As mesmas pessoas que se escandalizam com a violência, aplaudem toda uma mastodôntica propaganda belicista que encharca as mentes do país, a Europa e também os EUA.

Nos dias pares, condenam veementemente (e bem) um estalo ou um empurrão. Nos dias ímpares, aplaudem com água na boca a "nova normalidade" da "nova militarização" da Europa e também de Portugal. Das nossas comunidades locais e da comunidade nacional. Eis a "habituação induzida" à inevitabilidade das guerras, uma espécie de acostumação hipnótica — se for preciso vamos mesmo mandar os nossos filhos e netos para locais distantes, fronteiras longínquas e desconhecidas, para morrerem em nome daquilo que o complexo militar-industrial determina e promove a toda a hora.

Isto, além de ser esquizofrenizante, é de uma hipocrisia sem fim.

Sobre o suicídio, os media mantêm a regra de guardar os casos em recato para evitar o risco de contágio social. Mas quando se fala de outras formas de violência que não a de pôr termo à própria vida, quando se fala dessa forma extrema e última de violência que é a guerra, já vale tudo, toda a repetição incessante de apelo bélico, todo o rufar dos tambores.

Acham que  é possível viver em paz, ter uma casa, uma comunidade ou um país harmonioso, seguro, pacífico, enquanto que nas cercanias da existência física e moral de cada um se acicata a guerra, promove a mortandade, atiça o fogo e atira a matar? É evidente que ninguém no seu perfeito juízo achará razoável esperar por paz e coesão social, dentro das nações, dentro do nosso país, enquanto que se promove a guerra 24 horas por dia, sete dias por semana, desde (pelo menos) 2022.

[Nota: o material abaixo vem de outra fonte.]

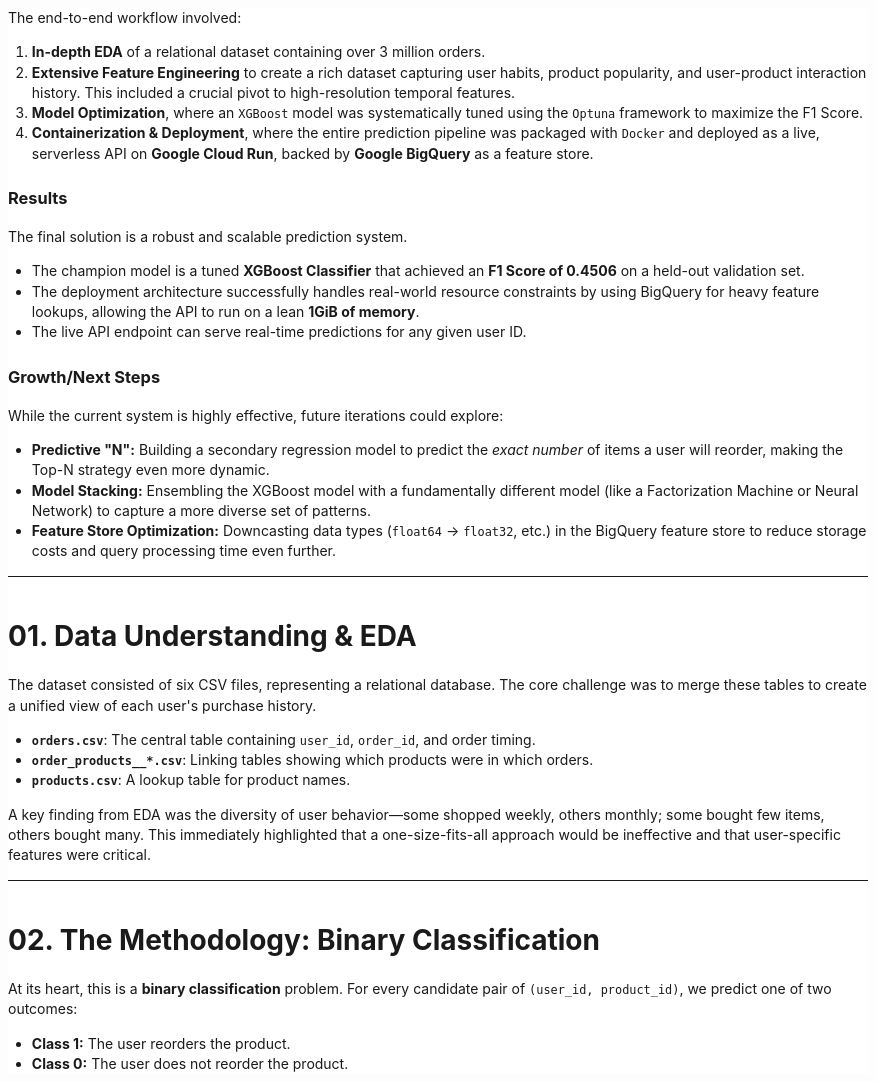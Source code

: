 The end-to-end workflow involved:
1.  **In-depth EDA** of a relational dataset containing over 3 million orders.
2.  **Extensive Feature Engineering** to create a rich dataset capturing user habits, product popularity, and user-product interaction history. This included a crucial pivot to high-resolution temporal features.
3.  **Model Optimization**, where an `XGBoost` model was systematically tuned using the `Optuna` framework to maximize the F1 Score.
4.  **Containerization & Deployment**, where the entire prediction pipeline was packaged with `Docker` and deployed as a live, serverless API on **Google Cloud Run**, backed by **Google BigQuery** as a feature store.

### Results <a name="overview-results"></a>

The final solution is a robust and scalable prediction system.
-   The champion model is a tuned **XGBoost Classifier** that achieved an **F1 Score of 0.4506** on a held-out validation set.
-   The deployment architecture successfully handles real-world resource constraints by using BigQuery for heavy feature lookups, allowing the API to run on a lean **1GiB of memory**.
-   The live API endpoint can serve real-time predictions for any given user ID.

### Growth/Next Steps <a name="overview-growth"></a>

While the current system is highly effective, future iterations could explore:
-   **Predictive "N":** Building a secondary regression model to predict the *exact number* of items a user will reorder, making the Top-N strategy even more dynamic.
-   **Model Stacking:** Ensembling the XGBoost model with a fundamentally different model (like a Factorization Machine or Neural Network) to capture a more diverse set of patterns.
-   **Feature Store Optimization:** Downcasting data types (`float64` -> `float32`, etc.) in the BigQuery feature store to reduce storage costs and query processing time even further.

___

# 01. Data Understanding & EDA <a name="data-overview"></a>

The dataset consisted of six CSV files, representing a relational database. The core challenge was to merge these tables to create a unified view of each user's purchase history.

-   **`orders.csv`**: The central table containing `user_id`, `order_id`, and order timing.
-   **`order_products__*.csv`**: Linking tables showing which products were in which orders.
-   **`products.csv`**: A lookup table for product names.

A key finding from EDA was the diversity of user behavior—some shopped weekly, others monthly; some bought few items, others bought many. This immediately highlighted that a one-size-fits-all approach would be ineffective and that user-specific features were critical.

___

# 02. The Methodology: Binary Classification <a name="methodology"></a>

At its heart, this is a **binary classification** problem. For every candidate pair of `(user_id, product_id)`, we predict one of two outcomes:
-   **Class 1:** The user reorders the product.
-   **Class 0:** The user does not reorder the product.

Depois de um século XX mais para chorar do que para celebrar, como dizia Steiner, a Europa edificou-se jurando a paz, a paz pelo comércio e a confraternização. O atual presidente dos EUA ganhou as eleições com a promessa de acabar com as guerras e não se envolver em novos conflitos, mudando a agulha relativamente à política externa americana.

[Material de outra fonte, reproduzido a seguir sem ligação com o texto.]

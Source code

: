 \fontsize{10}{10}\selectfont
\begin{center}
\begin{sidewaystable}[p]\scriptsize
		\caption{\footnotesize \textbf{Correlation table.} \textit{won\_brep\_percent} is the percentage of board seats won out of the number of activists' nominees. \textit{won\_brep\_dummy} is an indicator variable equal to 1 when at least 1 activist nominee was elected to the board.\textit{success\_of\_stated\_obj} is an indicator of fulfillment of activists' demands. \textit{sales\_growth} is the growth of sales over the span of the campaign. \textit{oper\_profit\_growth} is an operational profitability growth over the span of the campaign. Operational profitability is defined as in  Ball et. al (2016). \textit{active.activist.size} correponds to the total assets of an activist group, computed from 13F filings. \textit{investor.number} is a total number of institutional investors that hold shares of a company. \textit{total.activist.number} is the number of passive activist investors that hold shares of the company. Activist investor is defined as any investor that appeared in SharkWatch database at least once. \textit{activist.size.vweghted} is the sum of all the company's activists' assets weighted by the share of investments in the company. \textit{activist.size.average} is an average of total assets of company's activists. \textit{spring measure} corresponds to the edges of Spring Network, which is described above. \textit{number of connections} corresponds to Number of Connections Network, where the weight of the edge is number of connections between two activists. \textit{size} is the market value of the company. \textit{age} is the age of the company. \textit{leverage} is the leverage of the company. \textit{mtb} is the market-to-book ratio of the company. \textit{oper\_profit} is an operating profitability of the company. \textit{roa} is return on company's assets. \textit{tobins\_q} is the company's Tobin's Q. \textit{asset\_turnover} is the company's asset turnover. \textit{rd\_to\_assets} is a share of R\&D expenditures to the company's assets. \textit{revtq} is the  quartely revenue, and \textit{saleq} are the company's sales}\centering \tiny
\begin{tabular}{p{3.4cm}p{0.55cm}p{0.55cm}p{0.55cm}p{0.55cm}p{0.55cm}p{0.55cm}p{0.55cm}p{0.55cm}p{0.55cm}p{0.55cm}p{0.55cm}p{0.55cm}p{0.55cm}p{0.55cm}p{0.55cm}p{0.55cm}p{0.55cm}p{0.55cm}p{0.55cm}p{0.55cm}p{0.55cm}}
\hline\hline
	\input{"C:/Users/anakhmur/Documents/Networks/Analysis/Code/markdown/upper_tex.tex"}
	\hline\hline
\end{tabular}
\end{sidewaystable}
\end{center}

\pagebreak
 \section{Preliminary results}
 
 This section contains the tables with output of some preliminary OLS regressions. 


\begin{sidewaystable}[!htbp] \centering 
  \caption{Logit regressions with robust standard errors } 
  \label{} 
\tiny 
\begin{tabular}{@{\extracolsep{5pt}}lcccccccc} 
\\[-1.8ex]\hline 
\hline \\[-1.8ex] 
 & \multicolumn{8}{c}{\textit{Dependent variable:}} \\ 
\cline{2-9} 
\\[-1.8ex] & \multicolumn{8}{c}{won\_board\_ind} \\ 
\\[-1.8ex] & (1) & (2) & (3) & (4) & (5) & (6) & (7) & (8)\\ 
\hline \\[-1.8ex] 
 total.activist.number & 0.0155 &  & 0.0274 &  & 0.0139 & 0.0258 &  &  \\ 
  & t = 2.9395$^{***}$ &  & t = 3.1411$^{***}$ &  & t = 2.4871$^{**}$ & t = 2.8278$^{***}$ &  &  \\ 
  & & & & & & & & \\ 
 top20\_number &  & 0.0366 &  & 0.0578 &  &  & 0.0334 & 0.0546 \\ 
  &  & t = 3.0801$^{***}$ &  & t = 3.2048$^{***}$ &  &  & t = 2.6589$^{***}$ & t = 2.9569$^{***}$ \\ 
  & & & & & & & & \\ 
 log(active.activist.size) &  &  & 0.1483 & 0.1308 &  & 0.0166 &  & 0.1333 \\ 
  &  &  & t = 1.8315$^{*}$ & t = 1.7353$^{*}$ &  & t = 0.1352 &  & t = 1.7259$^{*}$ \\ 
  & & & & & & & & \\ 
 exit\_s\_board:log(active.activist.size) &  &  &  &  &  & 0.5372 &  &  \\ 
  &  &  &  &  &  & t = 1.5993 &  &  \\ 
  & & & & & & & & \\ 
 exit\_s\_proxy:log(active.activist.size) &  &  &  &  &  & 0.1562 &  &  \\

Acontece que aquilo que temos visto vai exatamente no sentido oposto — da Europa ao Médio Oriente, não se lhes ouve uma palavra que seja, exceto para bendizer e exaltar mais uma marcha para o abismo, para o vórtex. Todos vibram com a Guerra, o falhanço da política em si mesma, da diplomacia, do diálogo e da própria civilização.

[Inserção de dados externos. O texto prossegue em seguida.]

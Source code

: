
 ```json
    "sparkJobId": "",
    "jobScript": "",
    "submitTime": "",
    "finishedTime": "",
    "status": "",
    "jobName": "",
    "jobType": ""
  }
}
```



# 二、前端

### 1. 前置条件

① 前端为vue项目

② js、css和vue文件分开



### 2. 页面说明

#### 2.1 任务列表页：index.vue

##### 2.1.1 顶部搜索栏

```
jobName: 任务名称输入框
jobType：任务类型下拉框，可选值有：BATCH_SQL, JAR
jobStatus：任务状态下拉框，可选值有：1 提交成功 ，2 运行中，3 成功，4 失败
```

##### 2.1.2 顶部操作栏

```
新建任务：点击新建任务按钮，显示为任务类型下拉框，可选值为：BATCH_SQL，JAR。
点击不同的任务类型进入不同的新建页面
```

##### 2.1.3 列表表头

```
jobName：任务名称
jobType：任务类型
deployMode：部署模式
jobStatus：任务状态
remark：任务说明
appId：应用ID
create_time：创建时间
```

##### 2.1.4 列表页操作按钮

A paz é urgente. Imperiosa em nome de todo um Portugal que não tem voz pública e que agoniza. Imprescindível num país cada vez mais pobre, cada vez mais doente, cada vez mais envelhecido, cada vez mais descaracterizado, irreconhecível e agora também cada vez menos coeso e mais inseguro, menos livre. De resto, nunca nos esqueçamos que guerra, totalitária na sua conceção, além de matar, é a condição primeira para ceifar a liberdade, suspender a democracia, tirar o pão e assim subjugar o povo. Outra vez.